Composition, temperature, and pressure are all factors that can affect seismic velocity in the mantle. Laboratory elasticity data show that a decrease of 1% in the Mg/(Mg+Fe) ratio in olivine reduces the velocity by an amount equivalent to that caused by a temperature increase of 70 K. The compositional effect of pyrope-almandine garnet on seismic velocity is similar to that of olivine, though slightly smaller. If the upper mantle is composed mainly of olivine, and if the relationships obtained from laboratory measurements between elasticity, temperature, and composition hold at the P-T conditions appropriate to the mantle, then variations of only 1-2% in the Mg/(Mg+Fe) content of olivine can account for all the observed variation in dlnVp in the mantle.

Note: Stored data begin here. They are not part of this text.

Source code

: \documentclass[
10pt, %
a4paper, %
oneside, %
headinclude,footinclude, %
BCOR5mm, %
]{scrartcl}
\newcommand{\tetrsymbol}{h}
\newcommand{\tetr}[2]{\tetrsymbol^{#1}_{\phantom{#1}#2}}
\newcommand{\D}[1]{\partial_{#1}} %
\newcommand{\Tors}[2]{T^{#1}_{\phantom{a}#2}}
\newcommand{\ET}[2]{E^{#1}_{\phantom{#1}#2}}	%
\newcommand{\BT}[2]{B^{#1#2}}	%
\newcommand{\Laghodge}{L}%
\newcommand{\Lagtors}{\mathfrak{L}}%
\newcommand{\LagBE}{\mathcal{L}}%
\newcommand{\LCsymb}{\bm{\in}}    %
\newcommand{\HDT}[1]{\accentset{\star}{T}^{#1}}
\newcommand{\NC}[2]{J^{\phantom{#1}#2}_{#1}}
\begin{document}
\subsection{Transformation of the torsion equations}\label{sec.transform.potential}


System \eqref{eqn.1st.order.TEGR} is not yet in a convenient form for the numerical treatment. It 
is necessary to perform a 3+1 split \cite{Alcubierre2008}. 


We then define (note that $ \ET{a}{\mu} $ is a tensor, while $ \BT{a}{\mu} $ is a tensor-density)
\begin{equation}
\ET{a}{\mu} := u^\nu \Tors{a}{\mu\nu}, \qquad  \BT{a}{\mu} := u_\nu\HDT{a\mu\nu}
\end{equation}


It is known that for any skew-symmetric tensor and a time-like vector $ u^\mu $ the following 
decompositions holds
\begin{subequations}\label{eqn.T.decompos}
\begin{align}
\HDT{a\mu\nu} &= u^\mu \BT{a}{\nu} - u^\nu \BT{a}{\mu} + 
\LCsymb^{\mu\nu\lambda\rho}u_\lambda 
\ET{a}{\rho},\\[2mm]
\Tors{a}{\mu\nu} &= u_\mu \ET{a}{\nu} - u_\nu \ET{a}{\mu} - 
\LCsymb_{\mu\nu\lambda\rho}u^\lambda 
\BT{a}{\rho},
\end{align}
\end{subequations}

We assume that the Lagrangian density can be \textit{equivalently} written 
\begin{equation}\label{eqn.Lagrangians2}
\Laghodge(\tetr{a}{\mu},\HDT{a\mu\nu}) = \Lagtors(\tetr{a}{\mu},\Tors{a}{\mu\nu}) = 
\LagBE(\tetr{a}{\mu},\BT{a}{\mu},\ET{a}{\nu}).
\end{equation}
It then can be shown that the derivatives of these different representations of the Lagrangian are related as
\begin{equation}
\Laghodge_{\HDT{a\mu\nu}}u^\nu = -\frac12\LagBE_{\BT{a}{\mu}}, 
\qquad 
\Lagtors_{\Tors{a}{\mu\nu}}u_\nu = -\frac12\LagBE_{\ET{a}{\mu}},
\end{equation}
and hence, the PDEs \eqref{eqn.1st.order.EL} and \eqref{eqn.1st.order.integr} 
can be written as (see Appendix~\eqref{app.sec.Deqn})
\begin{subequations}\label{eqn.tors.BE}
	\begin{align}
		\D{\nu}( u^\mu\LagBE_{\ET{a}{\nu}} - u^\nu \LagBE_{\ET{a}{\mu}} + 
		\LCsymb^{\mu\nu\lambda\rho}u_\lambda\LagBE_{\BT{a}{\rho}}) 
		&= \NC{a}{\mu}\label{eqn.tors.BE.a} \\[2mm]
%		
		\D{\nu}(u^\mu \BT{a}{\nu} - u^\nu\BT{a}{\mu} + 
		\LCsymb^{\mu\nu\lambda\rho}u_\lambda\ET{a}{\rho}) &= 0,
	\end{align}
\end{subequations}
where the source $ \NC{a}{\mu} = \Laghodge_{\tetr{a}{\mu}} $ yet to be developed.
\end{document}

Other factors such as temperature may also vary, but such effects may not be required to explain observed velocity variations.

 

Introduction

Seismic velocity profiles of the mantle enable Earth scientists to probe mantle structure. Potential mantle plume locations are of particular interest. Technological advances in seismic hardware and software have led to a proliferation of models and interpretations related to mantle heterogeneity, anisotropy, and anelasticity. However, as Don L. Anderson pointed out elegantly in his article “Is there convincing tomographic evidence for whole mantle convection”, it is not safe to simply assume that seismic tomography is a mantle thermometer. In fact, composition, temperature, and pressure are just some of the factors that can contribute to seismic velocity variations. To facilitate the interpretation of global seismological data, precise elasticity data for mantle minerals are needed. In this short article, we review some measurements of the elasticity of mantle minerals with relevant background material that we hope may stimulate further interest and discussion of this topic.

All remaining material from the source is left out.